*WHAT IS EXPECTED*
Each of the entries should be output exactly, with nothing left out.

*EXERCISE DATA*
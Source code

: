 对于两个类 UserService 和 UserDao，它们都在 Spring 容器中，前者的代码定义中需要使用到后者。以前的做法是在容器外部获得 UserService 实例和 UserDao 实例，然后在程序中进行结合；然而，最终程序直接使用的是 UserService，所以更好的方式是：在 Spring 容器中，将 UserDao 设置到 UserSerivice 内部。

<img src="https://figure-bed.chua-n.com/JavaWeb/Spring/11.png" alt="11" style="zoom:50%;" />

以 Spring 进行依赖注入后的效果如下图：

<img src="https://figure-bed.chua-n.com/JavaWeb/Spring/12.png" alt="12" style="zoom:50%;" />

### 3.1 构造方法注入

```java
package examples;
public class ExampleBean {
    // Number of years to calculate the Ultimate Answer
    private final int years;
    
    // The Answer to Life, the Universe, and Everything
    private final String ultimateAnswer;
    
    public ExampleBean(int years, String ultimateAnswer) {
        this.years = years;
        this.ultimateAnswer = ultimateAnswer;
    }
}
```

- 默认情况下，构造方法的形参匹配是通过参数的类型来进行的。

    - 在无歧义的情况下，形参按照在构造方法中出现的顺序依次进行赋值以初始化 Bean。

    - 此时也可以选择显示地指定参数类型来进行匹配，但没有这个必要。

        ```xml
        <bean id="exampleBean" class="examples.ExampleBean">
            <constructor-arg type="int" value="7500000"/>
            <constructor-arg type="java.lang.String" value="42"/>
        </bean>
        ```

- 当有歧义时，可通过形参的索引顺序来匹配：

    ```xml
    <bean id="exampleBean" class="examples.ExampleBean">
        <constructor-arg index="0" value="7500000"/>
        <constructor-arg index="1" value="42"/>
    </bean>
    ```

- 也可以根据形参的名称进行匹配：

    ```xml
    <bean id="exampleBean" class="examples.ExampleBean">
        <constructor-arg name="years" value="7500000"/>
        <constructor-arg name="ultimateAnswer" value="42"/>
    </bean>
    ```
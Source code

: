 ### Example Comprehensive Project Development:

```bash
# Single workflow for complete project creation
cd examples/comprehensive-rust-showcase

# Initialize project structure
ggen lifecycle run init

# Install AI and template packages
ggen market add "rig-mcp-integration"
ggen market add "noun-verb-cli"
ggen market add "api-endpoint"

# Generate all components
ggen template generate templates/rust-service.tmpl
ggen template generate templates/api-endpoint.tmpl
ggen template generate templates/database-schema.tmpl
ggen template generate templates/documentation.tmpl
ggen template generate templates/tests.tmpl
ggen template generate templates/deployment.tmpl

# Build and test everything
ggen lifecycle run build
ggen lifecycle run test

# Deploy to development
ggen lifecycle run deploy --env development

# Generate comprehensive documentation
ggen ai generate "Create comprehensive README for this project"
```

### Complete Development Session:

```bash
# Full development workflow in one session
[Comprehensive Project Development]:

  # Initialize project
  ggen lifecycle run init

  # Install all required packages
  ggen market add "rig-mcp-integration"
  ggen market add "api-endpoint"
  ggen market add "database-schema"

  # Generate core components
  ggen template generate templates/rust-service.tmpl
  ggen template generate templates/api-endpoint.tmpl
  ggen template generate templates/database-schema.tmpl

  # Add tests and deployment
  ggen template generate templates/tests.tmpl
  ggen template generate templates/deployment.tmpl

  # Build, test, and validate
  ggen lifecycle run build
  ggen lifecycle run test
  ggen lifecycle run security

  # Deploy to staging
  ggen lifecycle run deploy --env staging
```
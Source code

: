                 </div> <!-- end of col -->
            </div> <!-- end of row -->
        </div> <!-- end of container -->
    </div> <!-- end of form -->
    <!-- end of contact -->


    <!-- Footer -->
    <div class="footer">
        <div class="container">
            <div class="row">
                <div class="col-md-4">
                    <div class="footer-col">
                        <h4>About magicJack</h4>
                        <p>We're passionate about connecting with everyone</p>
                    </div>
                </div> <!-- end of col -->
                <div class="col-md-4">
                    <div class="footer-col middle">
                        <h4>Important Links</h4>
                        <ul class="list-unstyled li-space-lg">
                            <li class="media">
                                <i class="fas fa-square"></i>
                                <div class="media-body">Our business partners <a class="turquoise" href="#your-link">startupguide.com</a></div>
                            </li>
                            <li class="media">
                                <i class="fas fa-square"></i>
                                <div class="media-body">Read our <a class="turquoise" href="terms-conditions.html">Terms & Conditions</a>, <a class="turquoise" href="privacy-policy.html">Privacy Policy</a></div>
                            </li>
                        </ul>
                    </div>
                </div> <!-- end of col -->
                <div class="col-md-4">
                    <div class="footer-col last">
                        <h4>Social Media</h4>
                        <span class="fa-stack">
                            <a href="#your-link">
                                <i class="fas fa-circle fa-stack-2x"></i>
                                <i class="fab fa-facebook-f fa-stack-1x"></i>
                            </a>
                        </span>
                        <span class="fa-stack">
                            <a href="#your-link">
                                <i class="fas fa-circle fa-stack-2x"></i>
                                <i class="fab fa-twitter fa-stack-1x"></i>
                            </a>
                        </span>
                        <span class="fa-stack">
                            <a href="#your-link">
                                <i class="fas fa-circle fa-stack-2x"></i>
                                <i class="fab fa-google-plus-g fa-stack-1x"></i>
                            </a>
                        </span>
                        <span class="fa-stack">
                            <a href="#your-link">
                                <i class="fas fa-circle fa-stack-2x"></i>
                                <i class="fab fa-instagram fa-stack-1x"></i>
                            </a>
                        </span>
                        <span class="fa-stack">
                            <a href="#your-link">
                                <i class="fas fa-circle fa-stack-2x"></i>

*ANSWER FOR THE TASK*
Source code

: 对于两个类 UserService 和 UserDao，它们都在 Spring 容器中，前者的代码定义中需要使用到后者。以前的做法是在容器外部获得 UserService 实例和 UserDao 实例，然后在程序中进行结合；然而，最终程序直接使用的是 UserService，所以更好的方式是：在 Spring 容器中，将 UserDao 设置到 UserSerivice 内部。

<img src="https://figure-bed.chua-n.com/JavaWeb/Spring/11.png" alt="11" style="zoom:50%;" />

以 Spring 进行依赖注入后的效果如下图：

<img src="https://figure-bed.chua-n.com/JavaWeb/Spring/12.png" alt="12" style="zoom:50%;" />

### 3.1 构造方法注入

```java
package examples;
public class ExampleBean {
    // Number of years to calculate the Ultimate Answer
    private final int years;
    
    // The Answer to Life, the Universe, and Everything
    private final String ultimateAnswer;
    
    public ExampleBean(int years, String ultimateAnswer) {
        this.years = years;
        this.ultimateAnswer = ultimateAnswer;
    }
}
```

- 默认情况下，构造方法的形参匹配是通过参数的类型来进行的。

    - 在无歧义的情况下，形参按照在构造方法中出现的顺序依次进行赋值以初始化 Bean。

    - 此时也可以选择显示地指定参数类型来进行匹配，但没有这个必要。

        ```xml
        <bean id="exampleBean" class="examples.ExampleBean">
            <constructor-arg type="int" value="7500000"/>
            <constructor-arg type="java.lang.String" value="42"/>
        </bean>
        ```

- 当有歧义时，可通过形参的索引顺序来匹配：

    ```xml
    <bean id="exampleBean" class="examples.ExampleBean">
        <constructor-arg index="0" value="7500000"/>
        <constructor-arg index="1" value="42"/>
    </bean>
    ```

- 也可以根据形参的名称进行匹配：

    ```xml
    <bean id="exampleBean" class="examples.ExampleBean">
        <constructor-arg name="years" value="7500000"/>
        <constructor-arg name="ultimateAnswer" value="42"/>
    </bean>
    ```
Source code

: ### Example Comprehensive Project Development:

```bash
# Single workflow for complete project creation
cd examples/comprehensive-rust-showcase

# Initialize project structure
ggen lifecycle run init

# Install AI and template packages
ggen market add "rig-mcp-integration"
ggen market add "noun-verb-cli"
ggen market add "api-endpoint"

# Generate all components
ggen template generate templates/rust-service.tmpl
ggen template generate templates/api-endpoint.tmpl
ggen template generate templates/database-schema.tmpl
ggen template generate templates/documentation.tmpl
ggen template generate templates/tests.tmpl
ggen template generate templates/deployment.tmpl

# Build and test everything
ggen lifecycle run build
ggen lifecycle run test

# Deploy to development
ggen lifecycle run deploy --env development

# Generate comprehensive documentation
ggen ai generate "Create comprehensive README for this project"
```

### Complete Development Session:

```bash
# Full development workflow in one session
[Comprehensive Project Development]:

  # Initialize project
  ggen lifecycle run init

  # Install all required packages
  ggen market add "rig-mcp-integration"
  ggen market add "api-endpoint"
  ggen market add "database-schema"

  # Generate core components
  ggen template generate templates/rust-service.tmpl
  ggen template generate templates/api-endpoint.tmpl
  ggen template generate templates/database-schema.tmpl

  # Add tests and deployment
  ggen template generate templates/tests.tmpl
  ggen template generate templates/deployment.tmpl

  # Build, test, and validate
  ggen lifecycle run build
  ggen lifecycle run test
  ggen lifecycle run security

  # Deploy to staging
  ggen lifecycle run deploy --env staging
```
Source code

:                 </div> <!-- end of col -->
            </div> <!-- end of row -->
        </div> <!-- end of container -->
    </div> <!-- end of form -->
    <!-- end of contact -->


    <!-- Footer -->
    <div class="footer">
        <div class="container">
            <div class="row">
                <div class="col-md-4">
                    <div class="footer-col">
                        <h4>About magicJack</h4>
                        <p>We're passionate about connecting with everyone</p>
                    </div>
                </div> <!-- end of col -->
                <div class="col-md-4">
                    <div class="footer-col middle">
                        <h4>Important Links</h4>
                        <ul class="list-unstyled li-space-lg">
                            <li class="media">
                                <i class="fas fa-square"></i>
                                <div class="media-body">Our business partners <a class="turquoise" href="#your-link">startupguide.com</a></div>
                            </li>
                            <li class="media">
                                <i class="fas fa-square"></i>
                                <div class="media-body">Read our <a class="turquoise" href="terms-conditions.html">Terms & Conditions</a>, <a class="turquoise" href="privacy-policy.html">Privacy Policy</a></div>
                            </li>
                        </ul>
                    </div>
                </div> <!-- end of col -->
                <div class="col-md-4">
                    <div class="footer-col last">
                        <h4>Social Media</h4>
                        <span class="fa-stack">
                            <a href="#your-link">
                                <i class="fas fa-circle fa-stack-2x"></i>
                                <i class="fab fa-facebook-f fa-stack-1x"></i>
                            </a>
                        </span>
                        <span class="fa-stack">
                            <a href="#your-link">
                                <i class="fas fa-circle fa-stack-2x"></i>
                                <i class="fab fa-twitter fa-stack-1x"></i>
                            </a>
                        </span>
                        <span class="fa-stack">
                            <a href="#your-link">
                                <i class="fas fa-circle fa-stack-2x"></i>
                                <i class="fab fa-google-plus-g fa-stack-1x"></i>
                            </a>
                        </span>
                        <span class="fa-stack">
                            <a href="#your-link">
                                <i class="fas fa-circle fa-stack-2x"></i>
                                <i class="fab fa-instagram fa-stack-1x"></i>
                            </a>
                        </span>
                        <span class="fa-stack">
                            <a href="#your-link">
                                <i class="fas fa-circle fa-stack-2x"></i>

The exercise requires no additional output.